I read this and thought it was excellent:


Please let me know how Zen Mind, Beginner's Mind is when you're done. Thanks.
Oh, it hasn't left my bedside in about 10 years. I've probably read it a half dozen times at least.

Well worth a read, and I'll check out three pillars of zen.
 
Queen of Thieves: The True Story of Marm Mandelbaum and Her Gangs of New York

Breezing my way through this book now. It's a very engaging read it takes place in an era that i find fascinating The so called gilded era following the civil war, a time which has more than a few parallels to the time we live in now.

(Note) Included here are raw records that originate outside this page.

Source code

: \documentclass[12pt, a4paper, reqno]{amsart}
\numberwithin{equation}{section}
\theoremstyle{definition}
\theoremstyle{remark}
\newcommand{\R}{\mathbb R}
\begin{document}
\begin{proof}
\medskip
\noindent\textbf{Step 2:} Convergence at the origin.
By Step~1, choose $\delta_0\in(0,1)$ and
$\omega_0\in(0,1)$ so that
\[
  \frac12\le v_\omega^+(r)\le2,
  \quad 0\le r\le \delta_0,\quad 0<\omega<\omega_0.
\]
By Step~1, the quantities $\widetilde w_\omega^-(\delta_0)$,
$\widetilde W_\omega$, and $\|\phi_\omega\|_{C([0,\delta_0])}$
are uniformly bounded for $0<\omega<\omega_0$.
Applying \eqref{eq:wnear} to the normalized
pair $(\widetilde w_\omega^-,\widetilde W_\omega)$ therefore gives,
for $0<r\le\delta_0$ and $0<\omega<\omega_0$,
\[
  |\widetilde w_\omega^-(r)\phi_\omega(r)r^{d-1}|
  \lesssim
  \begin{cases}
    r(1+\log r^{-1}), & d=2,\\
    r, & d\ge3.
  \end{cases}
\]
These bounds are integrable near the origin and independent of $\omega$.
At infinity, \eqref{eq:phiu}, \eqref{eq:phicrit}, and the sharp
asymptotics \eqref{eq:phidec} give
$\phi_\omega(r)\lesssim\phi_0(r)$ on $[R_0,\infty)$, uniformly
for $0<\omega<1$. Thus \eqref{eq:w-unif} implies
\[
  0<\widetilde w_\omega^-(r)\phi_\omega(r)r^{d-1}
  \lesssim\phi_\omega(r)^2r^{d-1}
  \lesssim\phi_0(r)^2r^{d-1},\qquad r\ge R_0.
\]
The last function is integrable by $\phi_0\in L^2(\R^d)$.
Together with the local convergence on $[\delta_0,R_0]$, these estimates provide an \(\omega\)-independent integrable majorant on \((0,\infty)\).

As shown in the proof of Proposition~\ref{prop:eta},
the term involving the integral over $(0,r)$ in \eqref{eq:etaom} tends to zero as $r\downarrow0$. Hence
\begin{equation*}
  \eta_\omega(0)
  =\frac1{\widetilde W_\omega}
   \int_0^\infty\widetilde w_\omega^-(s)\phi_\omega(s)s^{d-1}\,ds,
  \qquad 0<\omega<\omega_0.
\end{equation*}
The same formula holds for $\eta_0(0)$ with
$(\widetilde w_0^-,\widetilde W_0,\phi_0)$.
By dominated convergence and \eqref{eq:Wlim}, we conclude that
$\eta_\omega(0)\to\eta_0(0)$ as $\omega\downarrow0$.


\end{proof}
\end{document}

Fun Fact; Did you guys know that the fashionable clothier Brooks Brothers got started by selling sub standard clothing for outrageous profits (war profiteering ) to the union army ? Or that Phillip Armour who became a successful business by manipulating pork futures (he shorted them) got even more filthy rich by providing rancid meat products to the union army and to the army in the Spanish American war and built his meat packing empire from those profits? I didn't until i began to read this. I don't find it surprising so much being that i was familiar that some American and German companies that got rich with questionable profits just prior to WW2, It never heard about any graft that occured in earlier conflicts

Amazon.com: Queen of Thieves: The True Story of "Marm" Mandelbaum and Her Gangs of New York eBook: J. North Conway: Kindle Store
 
Just bought 'The SS Brotherhood of the Bell' - my first Joseph Farrell book, which is surprising really cos I've been a fan of Joseph's for about 7 years.
He most definitely has many more possible Paracast shows in his possible repertoire. He has so much well-rehearsed material he puts most to shame. Just scanning through the book and you can immediately see all the documentation and referencing.
I've been a fan of his too. Heard a number of interviews with him, very impressed. How's the book?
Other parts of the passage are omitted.